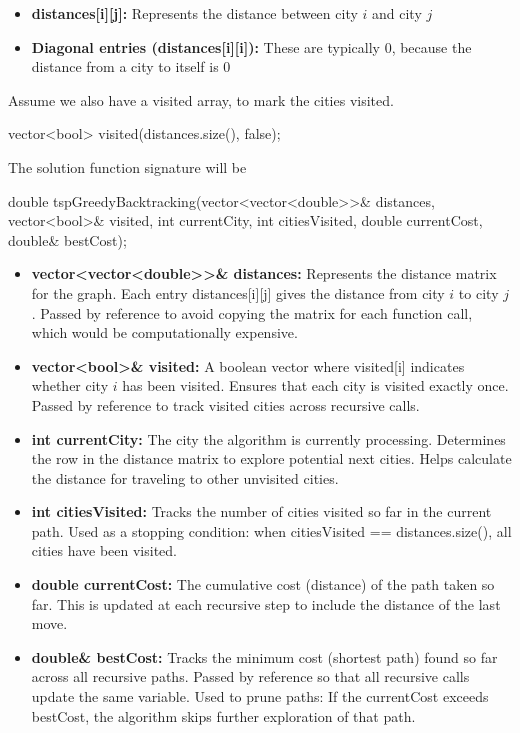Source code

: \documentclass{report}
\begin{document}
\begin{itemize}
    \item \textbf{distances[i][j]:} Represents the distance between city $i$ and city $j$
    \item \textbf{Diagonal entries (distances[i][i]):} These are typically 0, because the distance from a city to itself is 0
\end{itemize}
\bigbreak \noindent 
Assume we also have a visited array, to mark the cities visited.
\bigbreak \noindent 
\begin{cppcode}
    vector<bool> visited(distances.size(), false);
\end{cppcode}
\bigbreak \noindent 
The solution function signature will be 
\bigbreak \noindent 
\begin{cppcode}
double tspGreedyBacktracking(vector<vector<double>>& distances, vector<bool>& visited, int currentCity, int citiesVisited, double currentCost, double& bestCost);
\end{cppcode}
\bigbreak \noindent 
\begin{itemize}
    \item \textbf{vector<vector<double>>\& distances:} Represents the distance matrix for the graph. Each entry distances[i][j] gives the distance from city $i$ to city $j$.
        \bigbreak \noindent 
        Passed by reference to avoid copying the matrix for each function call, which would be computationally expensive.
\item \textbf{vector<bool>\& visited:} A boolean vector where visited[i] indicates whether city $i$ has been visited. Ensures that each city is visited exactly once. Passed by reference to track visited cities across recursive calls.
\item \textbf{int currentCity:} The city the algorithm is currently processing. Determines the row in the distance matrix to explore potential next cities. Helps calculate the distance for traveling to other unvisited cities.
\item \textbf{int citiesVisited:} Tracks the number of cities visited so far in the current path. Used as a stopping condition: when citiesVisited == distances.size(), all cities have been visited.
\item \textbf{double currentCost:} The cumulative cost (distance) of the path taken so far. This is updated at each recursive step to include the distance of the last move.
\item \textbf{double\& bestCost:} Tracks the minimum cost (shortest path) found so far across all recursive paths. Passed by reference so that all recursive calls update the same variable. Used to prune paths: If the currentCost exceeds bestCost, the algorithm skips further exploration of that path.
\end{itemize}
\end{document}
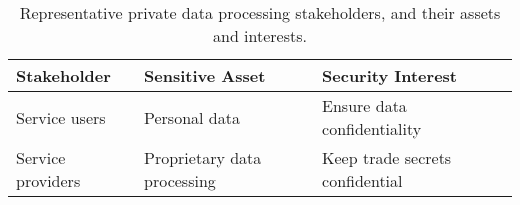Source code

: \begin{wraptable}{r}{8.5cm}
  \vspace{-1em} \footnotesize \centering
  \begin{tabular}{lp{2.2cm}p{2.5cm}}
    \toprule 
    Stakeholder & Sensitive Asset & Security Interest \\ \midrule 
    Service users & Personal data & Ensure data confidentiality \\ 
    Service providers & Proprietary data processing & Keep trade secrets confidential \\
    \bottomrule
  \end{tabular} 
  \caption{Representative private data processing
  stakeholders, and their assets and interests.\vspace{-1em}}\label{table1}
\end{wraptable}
* * *
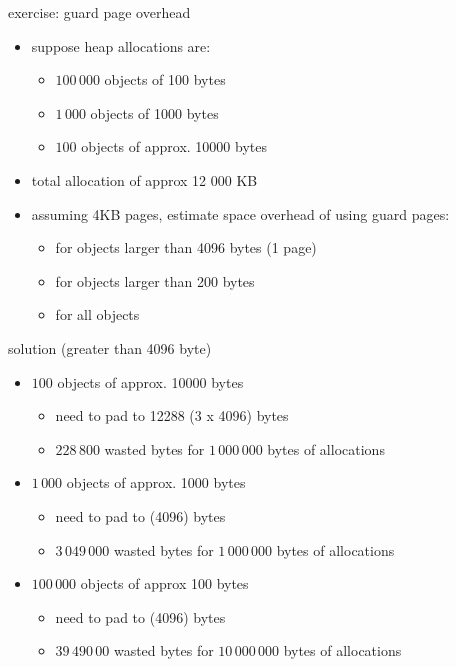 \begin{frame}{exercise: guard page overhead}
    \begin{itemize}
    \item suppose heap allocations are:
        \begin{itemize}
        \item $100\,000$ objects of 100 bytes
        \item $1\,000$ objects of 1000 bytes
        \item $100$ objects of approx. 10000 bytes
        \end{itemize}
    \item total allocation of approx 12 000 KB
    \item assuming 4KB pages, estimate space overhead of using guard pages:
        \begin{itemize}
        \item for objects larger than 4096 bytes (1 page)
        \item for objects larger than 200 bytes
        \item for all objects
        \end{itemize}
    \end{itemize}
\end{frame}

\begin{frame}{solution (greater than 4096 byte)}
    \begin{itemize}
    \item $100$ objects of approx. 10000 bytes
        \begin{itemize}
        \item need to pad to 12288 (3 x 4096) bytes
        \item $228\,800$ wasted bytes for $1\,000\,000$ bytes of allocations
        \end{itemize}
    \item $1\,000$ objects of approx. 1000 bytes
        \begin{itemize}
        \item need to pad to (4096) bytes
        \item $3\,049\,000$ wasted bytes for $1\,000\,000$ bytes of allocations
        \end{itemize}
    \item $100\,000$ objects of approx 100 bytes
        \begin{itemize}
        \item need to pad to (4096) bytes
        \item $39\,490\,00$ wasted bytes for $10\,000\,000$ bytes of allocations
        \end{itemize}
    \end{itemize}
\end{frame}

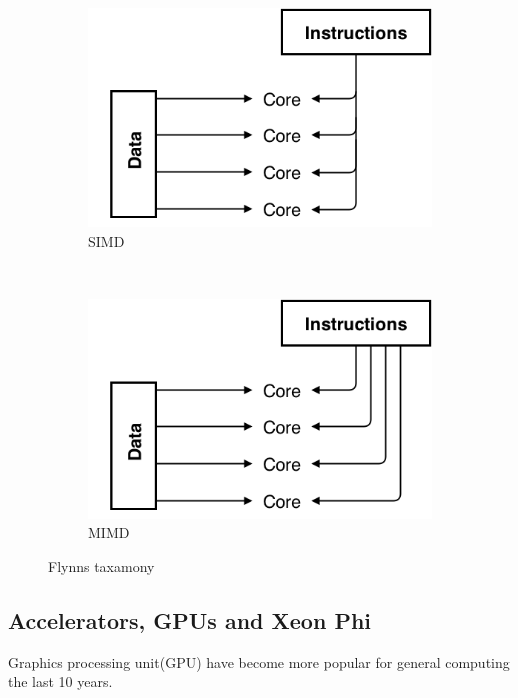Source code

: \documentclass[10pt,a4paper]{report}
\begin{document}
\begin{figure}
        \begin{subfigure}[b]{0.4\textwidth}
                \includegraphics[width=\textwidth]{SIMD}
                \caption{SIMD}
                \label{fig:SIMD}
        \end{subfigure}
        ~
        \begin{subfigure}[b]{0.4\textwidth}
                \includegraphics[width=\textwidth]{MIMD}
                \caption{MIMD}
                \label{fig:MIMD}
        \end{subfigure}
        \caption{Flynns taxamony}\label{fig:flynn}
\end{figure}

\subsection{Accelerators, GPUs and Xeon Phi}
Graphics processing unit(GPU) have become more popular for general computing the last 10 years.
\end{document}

[Activity]
Filter these records, keeping every line where the word "solution" occurs.

[Task response]
The solution function signature will be 
\begin{frame}{solution (greater than 4096 byte)}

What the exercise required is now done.